Mr Blackman left the train station in Peterborough without the girl he’d met name, just the memory of her luggage label.

When he arrived home, he told his parents he needed to go out straight away as he had “met quite a lovely girl.”

He got on his running tracksuit and ran a mile to where the girl on the train lived, and by coincidence, she was walking up the street.

They spoke for a few minutes before she said that she needed to go inside her house to cook her father supper.

“That’s when I just put my hands on her waist and kissed her,” Mr Blackman said. “I didn’t even know her name.”

Joye and David “courted” throughout university, got married in 1961 after Mr Blackman had finished his studies, and moved to Reading.

Mrs Blackman was for many years Head of the Geography Department at Southlands School, and later at the Hemdean House School in Caversham.
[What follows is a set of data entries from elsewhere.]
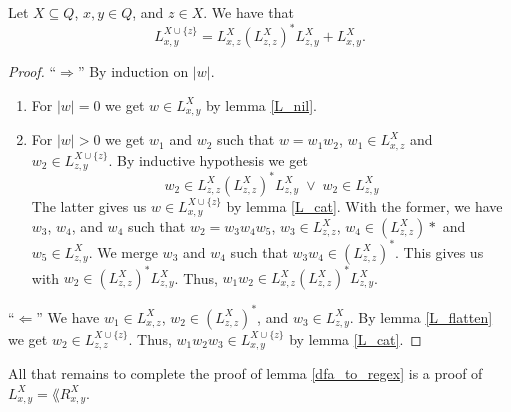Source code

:\begin{lemma}
    \label{L_rec}
    Let $X \subseteq Q$, $x,y \in Q$, and $z \in X$.
    We have that 
    \begin{equation*}
        L^{X\cup\{z\}}_{x,y} = L^X_{x,z} (L^X_{z,z})^* L^X_{z,y} + L^X_{x,y}.
    \end{equation*}
\end{lemma}
\begin{proof}
    ``$\Rightarrow$''
    By induction on $|w|$.
    \begin{enumerate}
        \item For $|w| = 0$ we get $w \in L^X_{x,y}$ by lemma \ref{L_nil}. 
        \item For $|w| > 0$ we get $w_1$ and $w_2$ such that $w = w_1 w_2$, $w_1 \in L^X_{x,z}$ and $w_2 \in L^{X\cup\{z\}}_{z,y}$.
            By inductive hypothesis we get 
            \begin{equation*}
             w_2 \in
               L^X_{z,z} (L^X_{z,z})^* L^X_{z,y} \; \vee \; w_2 \in L^X_{z,y}
            \end{equation*}
            The latter gives us $w \in L^{X\cup\{z\}}_{x,y}$ by lemma \ref{L_cat}.
            With the former, we have $w_3$, $w_4$, and $w_4$ such that $w_2 = w_3 w_4 w_5$, $w_3 \in L^{X}_{z,z}$,
            $w_4 \in (L^X_{z,z})*$ and $w_5 \in L^X_{z,y}$.
            We merge $w_3$ and $w_4$ such that $w_3 w_4 \in (L^{X}_{z,z})^*$.
            This gives us with $w_2  \in (L^{X}_{z,z})^* L^X_{z,y}$.
            Thus, $w_1 w_2 \in L^X_{x,z} (L^X_{z,z})^* L^X_{z,y}$.
        \end{enumerate}

    ``$\Leftarrow$''
    We have $w_1 \in L^X_{x,z}$, $w_2 \in (L^X_{z,z})^*$, and $w_3 \in L^X_{z,y}$.
    By lemma \ref{L_flatten} we get $w_2 \in L^{X\cup\{z\}}_{z,z}$.
    Thus, $w_1 w_2 w_3 \in L^{X\cup\{z\}}_{x,y}$ by lemma \ref{L_cat}.
\end{proof}

All that remains to complete the proof of lemma \ref{dfa_to_regex} is a proof of $L^X_{x,y} = \lang{R^X_{x,y}}$.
She remained a popular addition to the teaching staff at both schools for almost 40 years, during which she made her subject one of the most enjoyable on the syllabus.

She also regularly impressed school inspectors.

Throughout her career, Mrs Blackman firmly believed that Geography was not just a subject for inside the classroom and took her classes on frequent field trips.

In both of the schools in which she taught, she was active in educating her pupils to both GCE O-level and A-level standards.

Apart from getting her pupils through their exams, Joye set up after-school geography clubs that were regularly packed with pupils of all ages.

Mr Blackman was a Government Scientist at AWRE at Aldermaston and later a civil servant at Whitehall.

When asked if he could describe what his marriage to Joye was like, Mr Blackman replied “We were both in love, it’s as simple as that. I was very lucky.”

Mr Blackman acknowledges his wife as someone who will be sorely missed by everyone who knew her. She was over 89 years old when she passed away.